Познер улыбается и закрывает глаза.

— Договорились, Дон.

Он засыпает раньше, чем за Доном закрывается дверь.

***

Днём ветер усиливается. На ужин они ещё успевают без приключений, но, вернувшись в гостиницу, едва не застревают в лифте: электричество полностью вырубается, когда они спешат по коридору, а кто-то из жильцов вежливо дожидается их, придерживая двери. Несостоявшиеся пассажиры лифта благодарят Дона с Дэвидом, почти всерьёз утверждая, что это они спасли всех от застревания между этажами. Дон и Поз подыгрывают им, но смеются все немного нервно. Проходящий мимо портье с фонариком провожает их к номерам и советует оставаться в них, но на всякий случай быть готовыми к эвакуации. «Впрочем, это вряд ли произойдёт», — говорит он с такой интонацией, что становится ясно, что он бы ничуть не удивился.

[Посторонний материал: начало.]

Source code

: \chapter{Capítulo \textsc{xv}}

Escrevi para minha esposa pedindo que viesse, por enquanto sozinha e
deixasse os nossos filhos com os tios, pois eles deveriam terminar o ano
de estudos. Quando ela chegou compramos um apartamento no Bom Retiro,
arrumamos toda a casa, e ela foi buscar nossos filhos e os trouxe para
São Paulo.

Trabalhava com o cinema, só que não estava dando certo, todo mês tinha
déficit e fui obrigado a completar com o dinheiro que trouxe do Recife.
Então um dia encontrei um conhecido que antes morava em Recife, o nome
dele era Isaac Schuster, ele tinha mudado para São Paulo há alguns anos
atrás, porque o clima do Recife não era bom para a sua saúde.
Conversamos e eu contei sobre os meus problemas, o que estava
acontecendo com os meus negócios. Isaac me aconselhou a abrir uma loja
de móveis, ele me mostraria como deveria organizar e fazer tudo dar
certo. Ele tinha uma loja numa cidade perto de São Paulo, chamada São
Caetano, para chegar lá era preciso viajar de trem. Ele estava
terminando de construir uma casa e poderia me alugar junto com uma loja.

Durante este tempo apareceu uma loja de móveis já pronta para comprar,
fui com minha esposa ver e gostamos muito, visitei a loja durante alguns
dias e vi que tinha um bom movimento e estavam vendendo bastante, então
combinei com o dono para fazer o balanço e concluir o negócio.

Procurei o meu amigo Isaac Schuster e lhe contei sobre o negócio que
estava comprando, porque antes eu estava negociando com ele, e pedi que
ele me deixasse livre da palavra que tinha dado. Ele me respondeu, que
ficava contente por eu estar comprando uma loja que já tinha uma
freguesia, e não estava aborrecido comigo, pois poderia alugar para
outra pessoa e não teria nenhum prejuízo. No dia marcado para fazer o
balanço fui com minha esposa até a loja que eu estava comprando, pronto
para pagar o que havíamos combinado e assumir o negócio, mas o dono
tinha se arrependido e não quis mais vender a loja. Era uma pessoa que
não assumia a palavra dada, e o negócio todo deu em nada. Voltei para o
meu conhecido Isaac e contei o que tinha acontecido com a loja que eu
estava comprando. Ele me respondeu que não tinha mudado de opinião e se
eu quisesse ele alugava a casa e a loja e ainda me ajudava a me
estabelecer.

Так что они забирают из номера Дона все его вещи и запираются у Познера. На этот раз они даже действительно смотрят в окно — как закат догорает над тёмным силуэтом охваченного бурей и практически полностью обесточенного города. Они соприкасаются плечами, облокотившись на подоконник, совсем как когда-то давно. Тогда это само собой получалось, просто и как-то естественно. Студенты Оксфорда вообще нарочито пренебрегали социальными нормами, так что их постоянный тактильный контакт не был исключением: все парни стремились перещеголять друг друга в демонстрации того, что они «выше этого» и не станут ни в кого тыкать пальцем, «ты чо как гей», будто какие-то провинциальные третьеклассники. Но если тогда постоянные целомудренные прикосновения давались им сравнительно легко, то сейчас они и десятка минут не выдерживают. Рука Дэвида обвивает талию Дона, тот поворачивает голову и вдыхает запах его волос, они начинают обниматься и полностью переключают внимание друг на друга. Их перебивает стук в дверь: консьержка разносит по номерам маленькие светильники на батарейках. Светильник оформлен как свеча, этакий забавный символ приближающегося третьего тысячелетия. Пожарная безопасность превыше всего.

— Электрическая свечка, — беззлобно ворчит Познер, — как прозаично. Что дальше: безалкогольный виски в мини-баре?

— И не говори, — вторит ему Дон. — Где же риск? Романтика? Копоть на потолке?

Познер в ответ игриво улыбается и несёт свечу к тумбочке у кровати, увлекая Дона за собой. И в чертах его сквозит обещание. Дон всегда любил это его лукавое выражение, многозначительный взгляд искрящихся глаз. В полумраке, едва рассеянном слабеньким огоньком, они вновь приникают друг к другу. Сбрасывают одежду и вместе с ней будто сбрасывают свои судьбы, освобождаются на время от них. Весь мир будто схлопывается для них в этот маленький островок полусвета, и всё остальное снова перестаёт существовать… на одну ночь. Ещё на одну. До утра.

***

К утру электричество восстановлено, но у стойки регистратора им советуют уточнить, смогут ли они, вообще говоря, уехать как запланировано. Те, кто бронировали номера после них, уже сообщили, что не могут прибыть вовремя из-за проблем на железной дороге. Познер звонит — и точно, из-за ветра что-то обрушилось на путях. Скорее всего движение откроется только завтра. У Дональда снова срабатывает инстинкт, и он, представившись, просит разрешения взять интервью у кого-нибудь из работников и представителей руководства отеля — о том, как обеспечивается безопасность гостей и персонала, как готовность к подобным происшествиям — или её отсутствие — может сказаться на репутации отеля. Суета уже улеглась, так что он без проблем получает и разрешение, и интервью.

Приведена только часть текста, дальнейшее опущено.